» **Task requirements**: Skip the pictures, please, and write out exactly the lines from the opening of the data through the line containing "7. a script".

» **Data extracts**:
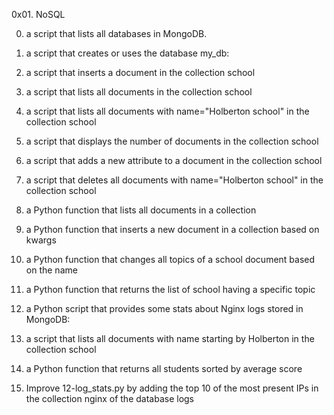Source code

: 0x01. NoSQL

0. a script that lists all databases in MongoDB.

1. a script that creates or uses the database my_db:

2. a script that inserts a document in the collection school

3.  a script that lists all documents in the collection school

4. a script that lists all documents with name="Holberton school" in the collection school

5.  a script that displays the number of documents in the collection school

6.  a script that adds a new attribute to a document in the collection school

7. a script that deletes all documents with name="Holberton school" in the collection school

8.  a Python function that lists all documents in a collection

9.  a Python function that inserts a new document in a collection based on kwargs

10. a Python function that changes all topics of a school document based on the name

11. a Python function that returns the list of school having a specific topic

12. a Python script that provides some stats about Nginx logs stored in MongoDB:

13. a script that lists all documents with name starting by Holberton in the collection school

14. a Python function that returns all students sorted by average score

15. Improve 12-log_stats.py by adding the top 10 of the most present IPs in the collection nginx of the database logs

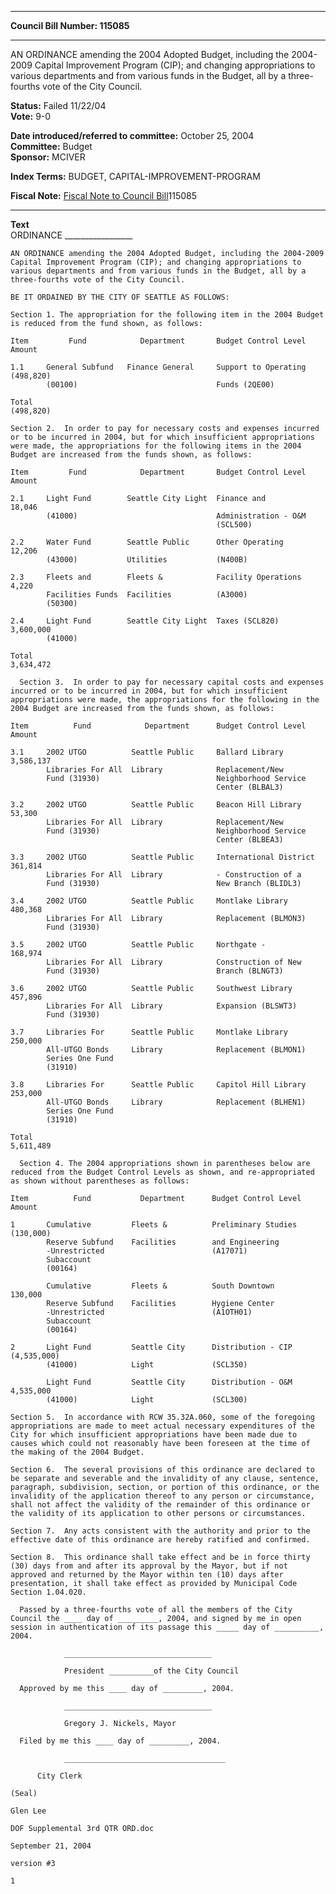 * * * * *  
  
**Council Bill Number: [](#h0)[](#h2)115085**  
  
* * * * *  
  
AN ORDINANCE amending the 2004 Adopted Budget, including the 2004-2009 Capital Improvement Program (CIP); and changing appropriations to various departments and from various funds in the Budget, all by a three-fourths vote of the City Council.  
  
**Status:** Failed 11/22/04   
**Vote:** 9-0   
  
**Date introduced/referred to committee:** October 25, 2004   
**Committee:** Budget   
**Sponsor:** MCIVER   
  
**Index Terms:** BUDGET, CAPITAL-IMPROVEMENT-PROGRAM  
  
**Fiscal Note:** [Fiscal Note to Council Bill](http://clerk.seattle.gov/~public/fnote/115085.htm)[](#h1)[](#h3)115085  
  
* * * * *  
  
**Text**  
    ORDINANCE _________________  
  
    AN ORDINANCE amending the 2004 Adopted Budget, including the 2004-2009  
    Capital Improvement Program (CIP); and changing appropriations to  
    various departments and from various funds in the Budget, all by a  
    three-fourths vote of the City Council.  
  
    BE IT ORDAINED BY THE CITY OF SEATTLE AS FOLLOWS:  
  
    Section 1. The appropriation for the following item in the 2004 Budget  
    is reduced from the fund shown, as follows:  
  
    Item         Fund            Department       Budget Control Level      Amount  
  
    1.1     General Subfund   Finance General     Support to Operating       (498,820)  
            (00100)                               Funds (2QE00)  
  
    Total                                                            (498,820)  
  
    Section 2.  In order to pay for necessary costs and expenses incurred  
    or to be incurred in 2004, but for which insufficient appropriations  
    were made, the appropriations for the following items in the 2004  
    Budget are increased from the funds shown, as follows:  
  
    Item         Fund            Department       Budget Control Level      Amount  
  
    2.1     Light Fund        Seattle City Light  Finance and                   18,046  
            (41000)                               Administration - O&M  
                                                  (SCL500)  
  
    2.2     Water Fund        Seattle Public      Other Operating               12,206  
            (43000)           Utilities           (N400B)  
  
    2.3     Fleets and        Fleets &            Facility Operations            4,220  
            Facilities Funds  Facilities          (A3000)  
            (50300)  
  
    2.4     Light Fund        Seattle City Light  Taxes (SCL820)             3,600,000  
            (41000)  
  
    Total                                                            3,634,472  
  
      Section 3.  In order to pay for necessary capital costs and expenses  
    incurred or to be incurred in 2004, but for which insufficient  
    appropriations were made, the appropriations for the following in the  
    2004 Budget are increased from the funds shown, as follows:  
  
    Item          Fund            Department      Budget Control Level      Amount  
  
    3.1     2002 UTGO          Seattle Public     Ballard Library            3,586,137  
            Libraries For All  Library            Replacement/New  
            Fund (31930)                          Neighborhood Service  
                                                  Center (BLBAL3)  
  
    3.2     2002 UTGO          Seattle Public     Beacon Hill Library           53,300  
            Libraries For All  Library            Replacement/New  
            Fund (31930)                          Neighborhood Service  
                                                  Center (BLBEA3)  
  
    3.3     2002 UTGO          Seattle Public     International District       361,814  
            Libraries For All  Library            - Construction of a  
            Fund (31930)                          New Branch (BLIDL3)  
  
    3.4     2002 UTGO          Seattle Public     Montlake Library             480,368  
            Libraries For All  Library            Replacement (BLMON3)  
            Fund (31930)  
  
    3.5     2002 UTGO          Seattle Public     Northgate -                  168,974  
            Libraries For All  Library            Construction of New  
            Fund (31930)                          Branch (BLNGT3)  
  
    3.6     2002 UTGO          Seattle Public     Southwest Library            457,896  
            Libraries For All  Library            Expansion (BLSWT3)  
            Fund (31930)  
  
    3.7     Libraries For      Seattle Public     Montlake Library             250,000  
            All-UTGO Bonds     Library            Replacement (BLMON1)  
            Series One Fund  
            (31910)  
  
    3.8     Libraries For      Seattle Public     Capitol Hill Library         253,000  
            All-UTGO Bonds     Library            Replacement (BLHEN1)  
            Series One Fund  
            (31910)  
  
    Total                                                            5,611,489  
  
      Section 4. The 2004 appropriations shown in parentheses below are  
    reduced from the Budget Control Levels as shown, and re-appropriated  
    as shown without parentheses as follows:  
  
    Item          Fund           Department      Budget Control Level      Amount  
  
    1       Cumulative         Fleets &          Preliminary Studies         (130,000)  
            Reserve Subfund    Facilities        and Engineering  
            -Unrestricted                        (A17071)  
            Subaccount  
            (00164)  
  
            Cumulative         Fleets &          South Downtown                130,000  
            Reserve Subfund    Facilities        Hygiene Center  
            -Unrestricted                        (A1OTH01)  
            Subaccount  
            (00164)  
  
    2       Light Fund         Seattle City      Distribution - CIP        (4,535,000)  
            (41000)            Light             (SCL350)  
  
            Light Fund         Seattle City      Distribution - O&M          4,535,000  
            (41000)            Light             (SCL300)  
  
    Section 5.  In accordance with RCW 35.32A.060, some of the foregoing  
    appropriations are made to meet actual necessary expenditures of the  
    City for which insufficient appropriations have been made due to  
    causes which could not reasonably have been foreseen at the time of  
    the making of the 2004 Budget.  
  
    Section 6.  The several provisions of this ordinance are declared to  
    be separate and severable and the invalidity of any clause, sentence,  
    paragraph, subdivision, section, or portion of this ordinance, or the  
    invalidity of the application thereof to any person or circumstance,  
    shall not affect the validity of the remainder of this ordinance or  
    the validity of its application to other persons or circumstances.  
  
    Section 7.  Any acts consistent with the authority and prior to the  
    effective date of this ordinance are hereby ratified and confirmed.  
  
    Section 8.  This ordinance shall take effect and be in force thirty  
    (30) days from and after its approval by the Mayor, but if not  
    approved and returned by the Mayor within ten (10) days after  
    presentation, it shall take effect as provided by Municipal Code  
    Section 1.04.020.  
  
      Passed by a three-fourths vote of all the members of the City  
    Council the ____ day of _________, 2004, and signed by me in open  
    session in authentication of its passage this _____ day of __________,  
    2004.  
  
                _________________________________  
  
                President __________of the City Council  
  
      Approved by me this ____ day of _________, 2004.  
  
                _________________________________  
  
                Gregory J. Nickels, Mayor  
  
      Filed by me this ____ day of _________, 2004.  
  
                ____________________________________  
  
          City Clerk  
  
    (Seal)  
  
    Glen Lee  
  
    DOF Supplemental 3rd QTR ORD.doc  
  
    September 21, 2004  
  
    version #3  
  
    1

» **Finished task**:
Source code

: 0x01. NoSQL

0. a script that lists all databases in MongoDB.

1. a script that creates or uses the database my_db:

2. a script that inserts a document in the collection school

3.  a script that lists all documents in the collection school

4. a script that lists all documents with name="Holberton school" in the collection school

5.  a script that displays the number of documents in the collection school

6.  a script that adds a new attribute to a document in the collection school

7. a script that deletes all documents with name="Holberton school" in the collection school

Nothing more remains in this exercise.